On November 1, 2011, about 1730 central daylight time, N30CY, an experimental amateur-built Nusbaum Vaquero airplane, operated and piloted by a private pilot, sustained no damage when the pilot performed a forced landing on an open field near Hebron, Illinois, because the pilot had experienced a medical event in-flight. The personal flight was operating under 14 Code of Federal Regulations Part 91. Visual meteorological conditions prevailed at the time of the incident. No flight plan was on file. The local flight originated from Hebron, Illinois, at time unknown.

According to a McHenry County Sheriff’s Incident/Offense Report, the pilot’s son reported that he had been monitoring his father’s flight. The pilot’s son stated that he saw the airplane land and he went to the field where the airplane had landed. He saw the pilot lying back in the airplane’s seat and the pilot did not appear to be breathing. First responders made their way to the open farm field and two personnel performed cardiopulmonary resuscitation on the pilot. An automated external defibrillator (AED) was applied to the pilot and the AED advised a shock needed to be administered, which it administered. The pilot was subsequently transported to a local hospital. According to Federal Aviation Administration (FAA) records, the pilot held a private pilot certificate.
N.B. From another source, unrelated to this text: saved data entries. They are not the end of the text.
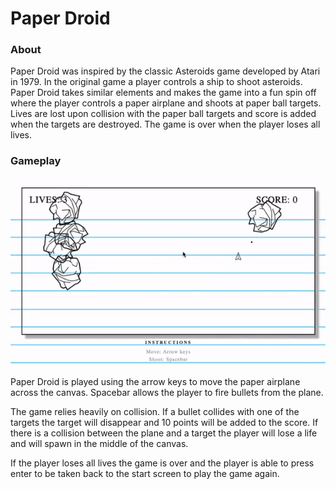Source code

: # Paper Droid

### About 

Paper Droid was inspired by the classic Asteroids game developed by Atari in 1979. In the original game a player controls a ship to shoot asteroids. Paper Droid takes similar elements and makes the game into a fun spin off where the player controls a paper airplane and shoots at paper ball targets. Lives are lost upon collision with the paper ball targets and score is added when the targets are destroyed. The game is over when the player loses all lives. 

### Gameplay 
<img src="assets/images/gameplay.gif" alt="gameplay" style="max-width:100%;">

Paper Droid is played using the arrow keys to move the paper airplane across the canvas. Spacebar allows the player to fire bullets from the plane. 

The game relies heavily on collision. If a bullet collides with one of the targets the target will disappear and 10 points will be added to the score. If there is a collision between the plane and a target the player will lose a life and will spawn in the middle of the canvas. 

If the player loses all lives the game is over and the player is able to press enter to be taken back to the start screen to play the game again. 
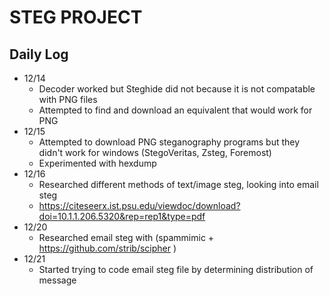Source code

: # STEG PROJECT

## Daily Log

- 12/14
	- Decoder worked but Steghide did not because it is not compatable with PNG files
	- Attempted to find and download an equivalent that would work for PNG
- 12/15
	- Attempted to download PNG steganography programs but they didn't work for windows (StegoVeritas, Zsteg, Foremost)
	- Experimented with hexdump
- 12/16
	- Researched different methods of text/image steg, looking into email steg
	- https://citeseerx.ist.psu.edu/viewdoc/download?doi=10.1.1.206.5320&rep=rep1&type=pdf
- 12/20
	- Researched email steg with (spammimic + https://github.com/strib/scipher )
- 12/21
	- Started trying to code email steg file by determining distribution of message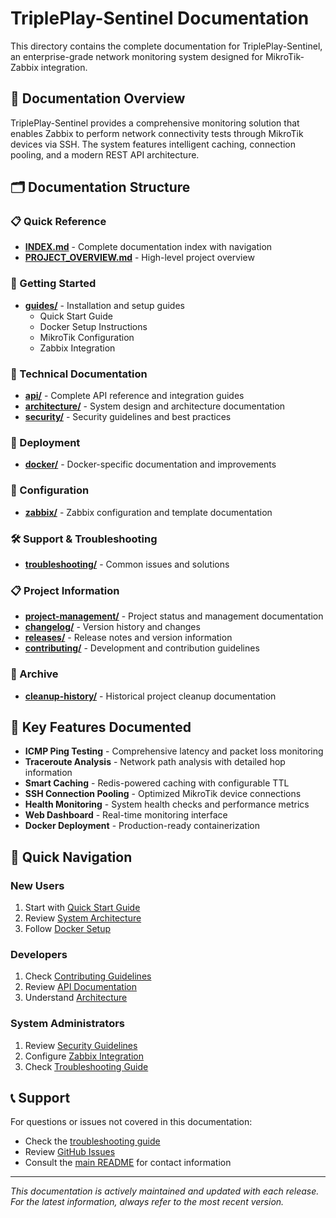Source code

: # TriplePlay-Sentinel Documentation

This directory contains the complete documentation for TriplePlay-Sentinel, an enterprise-grade network monitoring system designed for MikroTik-Zabbix integration.

## 📖 Documentation Overview

TriplePlay-Sentinel provides a comprehensive monitoring solution that enables Zabbix to perform network connectivity tests through MikroTik devices via SSH. The system features intelligent caching, connection pooling, and a modern REST API architecture.

## 🗂️ Documentation Structure

### 📋 Quick Reference
- **[INDEX.md](INDEX.md)** - Complete documentation index with navigation
- **[PROJECT_OVERVIEW.md](PROJECT_OVERVIEW.md)** - High-level project overview

### 🚀 Getting Started
- **[guides/](guides/)** - Installation and setup guides
  - Quick Start Guide
  - Docker Setup Instructions
  - MikroTik Configuration
  - Zabbix Integration

### 📡 Technical Documentation
- **[api/](api/)** - Complete API reference and integration guides
- **[architecture/](architecture/)** - System design and architecture documentation
- **[security/](security/)** - Security guidelines and best practices

### 🐳 Deployment
- **[docker/](docker/)** - Docker-specific documentation and improvements

### 🔧 Configuration
- **[zabbix/](zabbix/)** - Zabbix configuration and template documentation

### 🛠️ Support & Troubleshooting
- **[troubleshooting/](troubleshooting/)** - Common issues and solutions

### 📋 Project Information
- **[project-management/](project-management/)** - Project status and management documentation
- **[changelog/](changelog/)** - Version history and changes
- **[releases/](releases/)** - Release notes and version information
- **[contributing/](contributing/)** - Development and contribution guidelines

### 🧹 Archive
- **[cleanup-history/](cleanup-history/)** - Historical project cleanup documentation

## 🎯 Key Features Documented

- **ICMP Ping Testing** - Comprehensive latency and packet loss monitoring
- **Traceroute Analysis** - Network path analysis with detailed hop information
- **Smart Caching** - Redis-powered caching with configurable TTL
- **SSH Connection Pooling** - Optimized MikroTik device connections
- **Health Monitoring** - System health checks and performance metrics
- **Web Dashboard** - Real-time monitoring interface
- **Docker Deployment** - Production-ready containerization

## 🔗 Quick Navigation

### New Users
1. Start with [Quick Start Guide](guides/quick_start.md)
2. Review [System Architecture](architecture/system_architecture.md)
3. Follow [Docker Setup](guides/docker_setup.md)

### Developers
1. Check [Contributing Guidelines](contributing/CONTRIBUTING.md)
2. Review [API Documentation](api/collector_api.md)
3. Understand [Architecture](architecture/system_architecture.md)

### System Administrators
1. Review [Security Guidelines](security/security_guidelines.md)
2. Configure [Zabbix Integration](zabbix/ZABBIX_CONFIGURATION.md)
3. Check [Troubleshooting Guide](troubleshooting/README.md)

## 📞 Support

For questions or issues not covered in this documentation:
- Check the [troubleshooting guide](troubleshooting/README.md)
- Review [GitHub Issues](https://github.com/username/TriplePlay-Sentinel/issues)
- Consult the [main README](../README.md) for contact information

---

*This documentation is actively maintained and updated with each release. For the latest information, always refer to the most recent version.*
FAA medical records showed that the pilot reported that he had accumulated 4,000 hours of total fight time on the application for his last third-class medical dated May 11, 2001. On that application, the pilot indicated he previously reported that he had “heart or vascular trouble” on prior medical applications and that, he was using Coumadin. The generic name for Coumadin is Warfarin. The FAA Forensic Toxicology's WebDrugs website description of Warfarin indicated it is an anticoagulant medication.

N30CY was a high wing, two-place, tailwheel airplane. According to FAA airworthiness records, the pilot provided airplane weight and balance calculations, dated November 5, 2001, which indicated that the airplane’s the gross weight with two occupants would be 1,492 pounds.

According to a McHenry County Department of Health Certificate of Death, the pilot died on November 3, 2011. The cause of death was attributed to a myocardial infarction. An autopsy was not performed. Samples for toxicological examination were not taken nor sent to the FAA Civil Aerospace Medical Institute and a Final Forensic Toxicology Accident Report was not produced. The pilot’s son indicated that the pilot had previous heart conditions to include by-pass surgery. He was sent requests to confirm the details involved in the incident and to date has not responded to the requests.